If real harms are committed by individuals, it would be better if such harms were dealt with using the principles of restorative justice and transformative justice, undoing what harms can be undone and working on correcting violent tendencies.

Before colonization, the people of the archipelago did not have police and prisons and security was the responsibility of the community. In this regard, abolition is decolonization, especially in the context where policing and incarceration were instituted by the Spanish and later American colonial governments and retained by the post-colonial state. Through concepts such as restorative justice and transformative justice, we can bring back security as the responsibility of the community instead of the state. Harms can be addressed in communal manner and perpetrators can be reformed instead of simply caged.

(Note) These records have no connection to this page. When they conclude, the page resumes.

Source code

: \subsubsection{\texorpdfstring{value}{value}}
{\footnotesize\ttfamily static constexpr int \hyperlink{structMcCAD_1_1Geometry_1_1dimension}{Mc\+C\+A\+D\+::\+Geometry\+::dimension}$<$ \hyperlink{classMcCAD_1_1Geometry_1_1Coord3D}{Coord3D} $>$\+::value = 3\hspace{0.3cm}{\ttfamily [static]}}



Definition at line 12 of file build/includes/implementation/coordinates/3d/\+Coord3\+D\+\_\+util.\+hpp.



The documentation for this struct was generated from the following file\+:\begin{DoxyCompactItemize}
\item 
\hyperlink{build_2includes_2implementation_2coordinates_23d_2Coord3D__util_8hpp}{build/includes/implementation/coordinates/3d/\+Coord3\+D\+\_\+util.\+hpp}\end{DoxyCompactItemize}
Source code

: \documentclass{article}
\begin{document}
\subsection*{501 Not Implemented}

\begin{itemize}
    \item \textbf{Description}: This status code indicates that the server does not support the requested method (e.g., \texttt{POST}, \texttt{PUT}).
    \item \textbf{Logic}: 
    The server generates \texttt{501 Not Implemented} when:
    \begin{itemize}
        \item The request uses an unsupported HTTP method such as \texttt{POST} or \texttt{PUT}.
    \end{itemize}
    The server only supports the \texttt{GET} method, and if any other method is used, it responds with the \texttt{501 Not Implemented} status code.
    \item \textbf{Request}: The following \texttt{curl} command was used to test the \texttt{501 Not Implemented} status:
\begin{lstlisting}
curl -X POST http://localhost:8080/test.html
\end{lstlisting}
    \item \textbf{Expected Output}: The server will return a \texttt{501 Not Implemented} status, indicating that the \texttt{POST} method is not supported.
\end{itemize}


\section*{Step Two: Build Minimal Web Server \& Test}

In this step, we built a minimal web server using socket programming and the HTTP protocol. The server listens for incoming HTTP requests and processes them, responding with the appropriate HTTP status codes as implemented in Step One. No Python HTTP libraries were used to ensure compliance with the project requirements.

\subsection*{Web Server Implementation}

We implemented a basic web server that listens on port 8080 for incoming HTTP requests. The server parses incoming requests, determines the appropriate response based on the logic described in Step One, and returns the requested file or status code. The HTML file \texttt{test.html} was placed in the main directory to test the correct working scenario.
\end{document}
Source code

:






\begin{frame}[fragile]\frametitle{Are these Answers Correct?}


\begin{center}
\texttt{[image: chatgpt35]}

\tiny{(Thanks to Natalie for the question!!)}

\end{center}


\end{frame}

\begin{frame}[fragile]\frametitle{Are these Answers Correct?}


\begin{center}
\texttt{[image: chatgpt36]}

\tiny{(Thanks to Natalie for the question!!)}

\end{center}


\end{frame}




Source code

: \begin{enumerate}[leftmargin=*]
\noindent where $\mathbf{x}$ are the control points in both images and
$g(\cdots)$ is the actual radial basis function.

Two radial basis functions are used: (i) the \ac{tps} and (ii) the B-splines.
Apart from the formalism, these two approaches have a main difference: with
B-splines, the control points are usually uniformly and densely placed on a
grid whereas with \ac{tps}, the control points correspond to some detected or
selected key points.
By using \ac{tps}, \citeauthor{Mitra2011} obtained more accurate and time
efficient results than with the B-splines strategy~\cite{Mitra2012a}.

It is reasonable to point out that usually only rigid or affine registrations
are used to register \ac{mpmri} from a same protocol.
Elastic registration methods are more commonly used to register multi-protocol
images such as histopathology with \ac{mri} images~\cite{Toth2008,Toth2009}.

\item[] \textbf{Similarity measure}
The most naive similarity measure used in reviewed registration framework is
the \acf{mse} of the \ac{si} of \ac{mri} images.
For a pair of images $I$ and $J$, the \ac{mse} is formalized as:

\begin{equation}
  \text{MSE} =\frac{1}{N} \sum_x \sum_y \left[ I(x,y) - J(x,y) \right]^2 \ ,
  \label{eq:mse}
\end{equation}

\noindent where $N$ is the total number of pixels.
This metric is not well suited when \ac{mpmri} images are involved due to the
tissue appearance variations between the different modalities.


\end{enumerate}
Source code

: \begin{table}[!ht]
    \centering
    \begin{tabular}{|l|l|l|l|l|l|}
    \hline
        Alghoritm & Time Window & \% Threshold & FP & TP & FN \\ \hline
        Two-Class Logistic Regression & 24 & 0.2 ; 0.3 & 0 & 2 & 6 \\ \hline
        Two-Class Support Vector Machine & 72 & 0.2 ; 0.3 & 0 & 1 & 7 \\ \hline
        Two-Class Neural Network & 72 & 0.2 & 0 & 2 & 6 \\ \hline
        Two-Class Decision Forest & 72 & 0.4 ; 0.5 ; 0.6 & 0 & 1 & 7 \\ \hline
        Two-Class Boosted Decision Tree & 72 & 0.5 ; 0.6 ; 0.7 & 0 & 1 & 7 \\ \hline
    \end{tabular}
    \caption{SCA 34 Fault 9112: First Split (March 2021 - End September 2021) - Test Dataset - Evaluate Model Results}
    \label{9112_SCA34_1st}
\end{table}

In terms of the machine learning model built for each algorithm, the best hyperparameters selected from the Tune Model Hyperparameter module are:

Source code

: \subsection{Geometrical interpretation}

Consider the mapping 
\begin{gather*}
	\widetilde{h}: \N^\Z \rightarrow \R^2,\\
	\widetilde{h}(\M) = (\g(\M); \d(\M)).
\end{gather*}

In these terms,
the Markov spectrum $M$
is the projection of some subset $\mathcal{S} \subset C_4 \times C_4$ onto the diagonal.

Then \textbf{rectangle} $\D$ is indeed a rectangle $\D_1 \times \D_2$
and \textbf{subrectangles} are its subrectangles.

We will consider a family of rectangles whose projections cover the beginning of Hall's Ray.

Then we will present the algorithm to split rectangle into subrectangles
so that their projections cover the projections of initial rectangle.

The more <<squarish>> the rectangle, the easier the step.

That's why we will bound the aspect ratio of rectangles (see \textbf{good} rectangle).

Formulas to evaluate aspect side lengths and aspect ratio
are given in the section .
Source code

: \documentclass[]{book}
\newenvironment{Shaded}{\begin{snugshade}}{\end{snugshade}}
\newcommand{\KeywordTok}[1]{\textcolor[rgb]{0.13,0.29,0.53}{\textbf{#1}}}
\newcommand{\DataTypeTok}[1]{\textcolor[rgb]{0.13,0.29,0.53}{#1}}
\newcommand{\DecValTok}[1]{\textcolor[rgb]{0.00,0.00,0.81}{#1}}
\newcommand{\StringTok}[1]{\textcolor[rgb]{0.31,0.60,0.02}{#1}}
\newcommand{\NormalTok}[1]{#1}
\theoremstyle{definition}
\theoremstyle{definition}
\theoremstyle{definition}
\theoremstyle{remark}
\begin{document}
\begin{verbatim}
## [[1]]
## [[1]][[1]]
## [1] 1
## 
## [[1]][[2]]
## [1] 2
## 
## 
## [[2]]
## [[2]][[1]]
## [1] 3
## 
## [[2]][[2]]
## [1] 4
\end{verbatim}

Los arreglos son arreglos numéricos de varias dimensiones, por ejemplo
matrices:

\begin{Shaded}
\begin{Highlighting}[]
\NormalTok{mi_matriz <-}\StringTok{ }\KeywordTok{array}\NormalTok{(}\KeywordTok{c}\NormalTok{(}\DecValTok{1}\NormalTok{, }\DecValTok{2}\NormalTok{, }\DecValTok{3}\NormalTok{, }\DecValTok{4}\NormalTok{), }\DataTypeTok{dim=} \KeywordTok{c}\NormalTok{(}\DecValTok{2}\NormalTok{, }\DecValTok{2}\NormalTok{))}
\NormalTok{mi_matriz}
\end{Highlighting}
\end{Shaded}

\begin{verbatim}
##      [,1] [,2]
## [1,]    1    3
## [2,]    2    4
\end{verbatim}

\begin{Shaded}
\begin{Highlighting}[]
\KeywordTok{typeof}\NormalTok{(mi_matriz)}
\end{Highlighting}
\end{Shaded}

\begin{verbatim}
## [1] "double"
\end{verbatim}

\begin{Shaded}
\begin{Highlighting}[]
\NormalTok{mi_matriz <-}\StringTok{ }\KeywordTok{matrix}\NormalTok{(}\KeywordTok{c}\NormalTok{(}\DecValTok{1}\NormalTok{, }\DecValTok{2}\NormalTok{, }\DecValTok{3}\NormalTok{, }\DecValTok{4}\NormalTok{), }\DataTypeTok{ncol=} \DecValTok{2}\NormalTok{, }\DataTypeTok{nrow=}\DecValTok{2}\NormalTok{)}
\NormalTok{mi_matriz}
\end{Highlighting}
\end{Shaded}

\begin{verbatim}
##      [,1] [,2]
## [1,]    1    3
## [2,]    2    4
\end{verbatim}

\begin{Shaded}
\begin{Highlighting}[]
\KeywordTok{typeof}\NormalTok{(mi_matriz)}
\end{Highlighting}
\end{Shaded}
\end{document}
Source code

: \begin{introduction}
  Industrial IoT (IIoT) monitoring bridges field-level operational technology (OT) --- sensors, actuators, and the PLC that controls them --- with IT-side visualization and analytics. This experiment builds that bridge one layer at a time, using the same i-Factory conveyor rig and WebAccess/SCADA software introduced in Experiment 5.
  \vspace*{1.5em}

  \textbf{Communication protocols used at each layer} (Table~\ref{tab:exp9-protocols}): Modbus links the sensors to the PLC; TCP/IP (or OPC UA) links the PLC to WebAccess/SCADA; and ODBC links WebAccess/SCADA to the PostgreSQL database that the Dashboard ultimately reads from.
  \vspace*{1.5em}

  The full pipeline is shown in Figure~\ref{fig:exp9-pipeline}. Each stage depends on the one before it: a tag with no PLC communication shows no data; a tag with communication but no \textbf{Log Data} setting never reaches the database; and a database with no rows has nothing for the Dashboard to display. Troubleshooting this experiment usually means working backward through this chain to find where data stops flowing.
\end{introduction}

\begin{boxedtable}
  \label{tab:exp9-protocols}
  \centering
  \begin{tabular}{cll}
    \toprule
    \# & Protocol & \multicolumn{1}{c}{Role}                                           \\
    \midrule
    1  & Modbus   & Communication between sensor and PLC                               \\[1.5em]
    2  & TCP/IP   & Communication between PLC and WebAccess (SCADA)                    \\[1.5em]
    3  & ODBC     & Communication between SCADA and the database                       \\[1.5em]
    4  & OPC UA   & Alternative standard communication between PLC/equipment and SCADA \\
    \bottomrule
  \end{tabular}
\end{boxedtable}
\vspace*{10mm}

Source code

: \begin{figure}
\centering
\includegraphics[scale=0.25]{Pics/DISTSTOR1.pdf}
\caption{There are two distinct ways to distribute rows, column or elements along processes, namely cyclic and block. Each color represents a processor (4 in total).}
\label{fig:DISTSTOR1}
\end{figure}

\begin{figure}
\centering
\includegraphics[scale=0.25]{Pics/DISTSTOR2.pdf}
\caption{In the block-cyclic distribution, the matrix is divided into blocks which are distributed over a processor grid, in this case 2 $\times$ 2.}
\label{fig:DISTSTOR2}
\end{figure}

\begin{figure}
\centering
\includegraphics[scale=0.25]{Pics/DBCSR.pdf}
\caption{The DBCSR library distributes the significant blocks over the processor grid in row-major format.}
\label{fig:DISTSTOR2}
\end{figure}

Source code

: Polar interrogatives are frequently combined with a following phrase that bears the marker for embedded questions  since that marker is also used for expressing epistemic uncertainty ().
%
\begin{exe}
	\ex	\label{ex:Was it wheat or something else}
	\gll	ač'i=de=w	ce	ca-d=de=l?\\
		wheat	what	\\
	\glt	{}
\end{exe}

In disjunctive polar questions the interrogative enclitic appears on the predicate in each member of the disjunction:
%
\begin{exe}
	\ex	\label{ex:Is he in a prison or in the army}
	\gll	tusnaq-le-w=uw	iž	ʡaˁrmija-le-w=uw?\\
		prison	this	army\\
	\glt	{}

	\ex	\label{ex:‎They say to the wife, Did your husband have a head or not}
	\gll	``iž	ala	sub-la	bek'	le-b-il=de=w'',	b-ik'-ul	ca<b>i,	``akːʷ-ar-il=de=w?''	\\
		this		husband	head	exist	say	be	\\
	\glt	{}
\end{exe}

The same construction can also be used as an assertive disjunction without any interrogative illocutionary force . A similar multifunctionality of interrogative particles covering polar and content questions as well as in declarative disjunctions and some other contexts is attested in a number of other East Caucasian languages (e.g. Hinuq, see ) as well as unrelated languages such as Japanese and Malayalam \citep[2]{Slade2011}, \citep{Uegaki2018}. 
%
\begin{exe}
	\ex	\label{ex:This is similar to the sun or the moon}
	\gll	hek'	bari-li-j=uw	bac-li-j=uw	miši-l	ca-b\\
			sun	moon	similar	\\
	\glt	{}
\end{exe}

It is in this context that in lieu of abolishing, defunding the police becomes an urgent first demand in the pandemic. Defunding police and prisons and redirecting funds towards public health policies that have proven to stem the spread of the virus, along with restorative and transformative justice initiatives are some important concrete steps towards abolition and eroding the institutions of the police and prisons.

Defunding should not be the end goal as that risks only entrenching the logic of coercion in a mitigated form. Abolition works by thinking outside the logic of coercion and in building consent and collaboration instead.

The defunding of the police as a popular demand in the Philippines is just beginning to grow. Committed abolitionists must seize upon this opportunity to nurture that demand for defunding towards the complete abolition of policing and incarceration and in investing in care.

To add to the thunderous demands of “aid, not bullets,” “help, not detention,” and “medical solutions, not military intervention,” perhaps we can also demand:

Buwagin ang Kapulisan! — Abolish the police!

Gibain ang mga kulungan! — Tear down the prisons!